*** Opening of Data to process ***

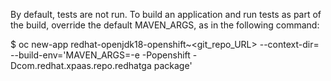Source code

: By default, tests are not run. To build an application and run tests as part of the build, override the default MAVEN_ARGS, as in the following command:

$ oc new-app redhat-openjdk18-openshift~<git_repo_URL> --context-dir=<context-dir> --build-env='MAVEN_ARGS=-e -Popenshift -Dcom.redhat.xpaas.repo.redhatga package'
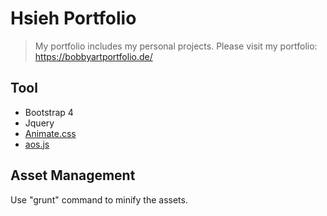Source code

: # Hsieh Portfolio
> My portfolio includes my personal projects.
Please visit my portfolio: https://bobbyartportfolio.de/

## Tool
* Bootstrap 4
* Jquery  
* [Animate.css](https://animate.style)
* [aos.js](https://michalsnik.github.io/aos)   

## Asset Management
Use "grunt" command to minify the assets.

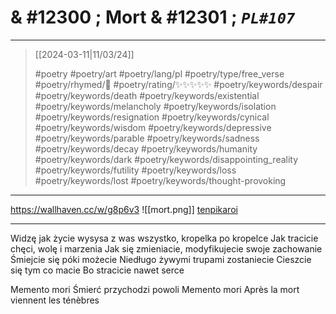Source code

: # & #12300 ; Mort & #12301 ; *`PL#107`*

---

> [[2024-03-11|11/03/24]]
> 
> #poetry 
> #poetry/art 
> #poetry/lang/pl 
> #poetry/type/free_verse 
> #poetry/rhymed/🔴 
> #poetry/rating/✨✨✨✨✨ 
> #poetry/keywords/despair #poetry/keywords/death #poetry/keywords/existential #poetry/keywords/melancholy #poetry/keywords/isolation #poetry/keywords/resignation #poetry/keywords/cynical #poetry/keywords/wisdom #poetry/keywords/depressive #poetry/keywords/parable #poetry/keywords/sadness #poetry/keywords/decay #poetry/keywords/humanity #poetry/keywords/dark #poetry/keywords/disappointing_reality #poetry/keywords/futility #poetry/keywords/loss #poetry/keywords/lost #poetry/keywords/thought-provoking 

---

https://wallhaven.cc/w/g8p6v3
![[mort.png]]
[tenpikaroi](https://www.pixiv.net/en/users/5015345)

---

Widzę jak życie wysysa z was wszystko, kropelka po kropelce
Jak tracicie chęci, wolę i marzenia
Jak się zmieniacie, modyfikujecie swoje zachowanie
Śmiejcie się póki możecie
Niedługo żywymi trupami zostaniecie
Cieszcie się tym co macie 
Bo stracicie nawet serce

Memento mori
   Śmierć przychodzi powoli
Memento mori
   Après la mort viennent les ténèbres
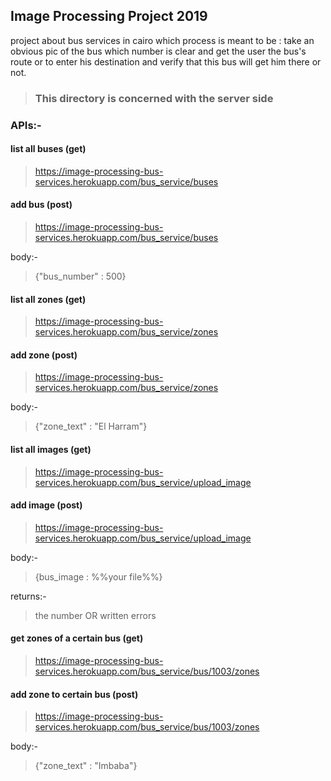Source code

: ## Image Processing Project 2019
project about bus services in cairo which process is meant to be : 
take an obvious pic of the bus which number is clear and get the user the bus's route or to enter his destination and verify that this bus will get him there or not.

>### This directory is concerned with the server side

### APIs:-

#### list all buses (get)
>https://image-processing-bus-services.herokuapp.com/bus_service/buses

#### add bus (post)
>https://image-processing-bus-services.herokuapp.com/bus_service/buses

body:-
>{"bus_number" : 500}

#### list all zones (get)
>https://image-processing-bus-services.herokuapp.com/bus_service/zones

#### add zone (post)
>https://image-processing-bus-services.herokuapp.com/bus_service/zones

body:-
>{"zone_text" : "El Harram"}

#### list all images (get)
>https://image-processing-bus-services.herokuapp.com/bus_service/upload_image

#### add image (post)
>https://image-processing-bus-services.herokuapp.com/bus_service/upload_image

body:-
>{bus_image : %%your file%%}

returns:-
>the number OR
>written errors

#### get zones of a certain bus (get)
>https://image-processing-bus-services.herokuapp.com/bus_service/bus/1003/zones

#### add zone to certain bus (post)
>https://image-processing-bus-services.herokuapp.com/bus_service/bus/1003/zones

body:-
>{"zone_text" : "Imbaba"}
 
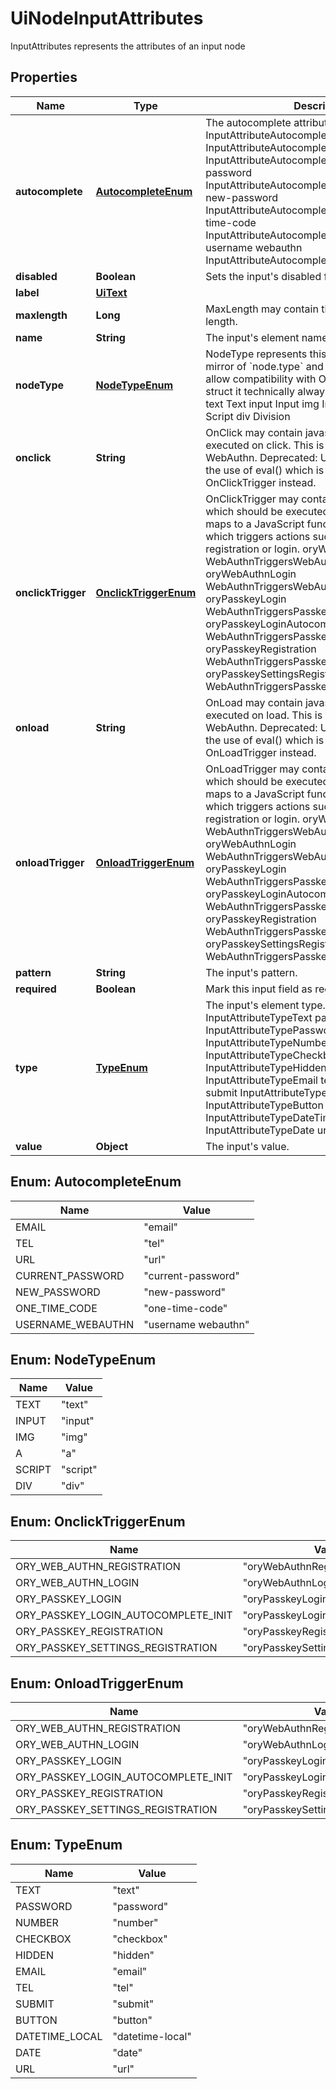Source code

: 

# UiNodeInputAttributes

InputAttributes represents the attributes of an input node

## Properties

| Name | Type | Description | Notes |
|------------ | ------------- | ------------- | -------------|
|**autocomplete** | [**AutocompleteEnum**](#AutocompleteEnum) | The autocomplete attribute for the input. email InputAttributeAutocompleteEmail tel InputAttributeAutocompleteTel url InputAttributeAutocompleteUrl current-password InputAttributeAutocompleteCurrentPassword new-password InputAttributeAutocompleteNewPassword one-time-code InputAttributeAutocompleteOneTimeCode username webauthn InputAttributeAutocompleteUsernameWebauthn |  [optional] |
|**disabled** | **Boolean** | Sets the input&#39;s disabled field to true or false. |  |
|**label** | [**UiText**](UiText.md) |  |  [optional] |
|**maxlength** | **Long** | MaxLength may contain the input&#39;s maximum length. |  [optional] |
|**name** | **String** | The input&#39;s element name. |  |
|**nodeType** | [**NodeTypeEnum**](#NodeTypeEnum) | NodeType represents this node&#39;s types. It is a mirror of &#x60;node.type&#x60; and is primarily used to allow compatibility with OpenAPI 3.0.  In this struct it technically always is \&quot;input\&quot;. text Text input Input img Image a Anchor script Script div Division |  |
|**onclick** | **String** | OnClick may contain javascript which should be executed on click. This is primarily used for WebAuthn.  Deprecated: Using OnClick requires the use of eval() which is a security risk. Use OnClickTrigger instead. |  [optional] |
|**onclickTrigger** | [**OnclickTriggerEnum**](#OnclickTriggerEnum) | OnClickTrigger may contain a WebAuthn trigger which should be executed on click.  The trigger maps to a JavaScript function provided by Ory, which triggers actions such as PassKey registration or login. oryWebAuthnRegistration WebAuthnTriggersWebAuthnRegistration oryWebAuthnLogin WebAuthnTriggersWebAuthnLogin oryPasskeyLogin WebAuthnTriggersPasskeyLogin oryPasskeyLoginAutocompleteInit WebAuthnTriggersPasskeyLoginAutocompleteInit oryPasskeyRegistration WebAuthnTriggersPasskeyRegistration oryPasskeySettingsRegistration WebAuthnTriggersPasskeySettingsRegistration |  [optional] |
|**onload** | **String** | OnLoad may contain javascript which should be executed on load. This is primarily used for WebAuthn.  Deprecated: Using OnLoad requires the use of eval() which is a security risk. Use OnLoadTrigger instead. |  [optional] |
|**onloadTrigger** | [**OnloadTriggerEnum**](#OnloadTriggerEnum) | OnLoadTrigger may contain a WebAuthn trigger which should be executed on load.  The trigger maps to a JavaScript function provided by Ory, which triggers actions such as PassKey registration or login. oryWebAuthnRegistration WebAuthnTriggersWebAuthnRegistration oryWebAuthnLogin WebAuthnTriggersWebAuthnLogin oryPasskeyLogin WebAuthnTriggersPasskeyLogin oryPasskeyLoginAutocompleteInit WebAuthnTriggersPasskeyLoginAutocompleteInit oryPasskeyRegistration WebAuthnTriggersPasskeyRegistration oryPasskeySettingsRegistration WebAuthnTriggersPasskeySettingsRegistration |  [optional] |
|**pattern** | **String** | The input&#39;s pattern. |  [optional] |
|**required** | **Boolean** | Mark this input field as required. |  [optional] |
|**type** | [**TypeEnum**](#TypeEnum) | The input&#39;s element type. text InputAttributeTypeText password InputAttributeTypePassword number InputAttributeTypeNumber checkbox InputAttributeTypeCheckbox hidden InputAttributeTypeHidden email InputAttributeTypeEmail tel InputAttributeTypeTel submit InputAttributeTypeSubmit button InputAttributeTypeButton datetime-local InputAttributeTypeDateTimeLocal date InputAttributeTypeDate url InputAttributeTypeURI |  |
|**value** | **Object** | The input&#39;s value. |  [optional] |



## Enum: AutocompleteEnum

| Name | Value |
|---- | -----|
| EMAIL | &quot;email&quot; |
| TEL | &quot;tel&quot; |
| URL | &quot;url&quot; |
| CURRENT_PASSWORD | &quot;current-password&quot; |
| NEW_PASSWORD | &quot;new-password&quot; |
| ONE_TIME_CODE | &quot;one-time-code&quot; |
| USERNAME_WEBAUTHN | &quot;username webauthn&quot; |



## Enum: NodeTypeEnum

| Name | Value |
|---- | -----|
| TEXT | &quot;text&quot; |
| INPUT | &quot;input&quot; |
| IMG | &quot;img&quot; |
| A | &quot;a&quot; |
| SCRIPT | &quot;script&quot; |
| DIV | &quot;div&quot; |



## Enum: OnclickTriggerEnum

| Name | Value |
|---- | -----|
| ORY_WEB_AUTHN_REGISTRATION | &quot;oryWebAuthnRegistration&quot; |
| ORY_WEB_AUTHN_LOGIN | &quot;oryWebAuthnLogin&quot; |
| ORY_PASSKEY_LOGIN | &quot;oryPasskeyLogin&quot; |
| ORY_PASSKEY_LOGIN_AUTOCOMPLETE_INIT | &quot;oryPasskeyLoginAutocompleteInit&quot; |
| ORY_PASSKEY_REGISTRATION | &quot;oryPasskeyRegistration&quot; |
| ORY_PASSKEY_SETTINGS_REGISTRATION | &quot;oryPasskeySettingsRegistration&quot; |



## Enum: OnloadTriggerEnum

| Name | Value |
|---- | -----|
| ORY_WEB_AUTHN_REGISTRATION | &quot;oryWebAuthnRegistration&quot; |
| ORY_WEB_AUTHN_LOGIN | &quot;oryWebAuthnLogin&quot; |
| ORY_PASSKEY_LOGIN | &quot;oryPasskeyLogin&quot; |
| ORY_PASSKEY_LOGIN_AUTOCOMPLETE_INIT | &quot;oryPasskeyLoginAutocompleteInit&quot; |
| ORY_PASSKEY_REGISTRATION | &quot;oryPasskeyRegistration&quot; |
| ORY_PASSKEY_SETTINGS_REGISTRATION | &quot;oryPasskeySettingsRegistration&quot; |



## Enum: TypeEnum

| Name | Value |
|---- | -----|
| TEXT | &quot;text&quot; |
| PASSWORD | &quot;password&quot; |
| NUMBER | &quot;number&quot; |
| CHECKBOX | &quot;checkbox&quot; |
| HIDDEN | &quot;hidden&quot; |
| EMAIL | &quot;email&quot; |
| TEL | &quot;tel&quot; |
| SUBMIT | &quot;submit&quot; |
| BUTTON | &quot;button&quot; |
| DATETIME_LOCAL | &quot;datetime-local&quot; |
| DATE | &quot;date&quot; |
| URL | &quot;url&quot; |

*** Close of Data to process ***

▶ _Task to carry out_: What is needed is one number: how many lines of the records above contain the word "used".

▶ _Reply_: 3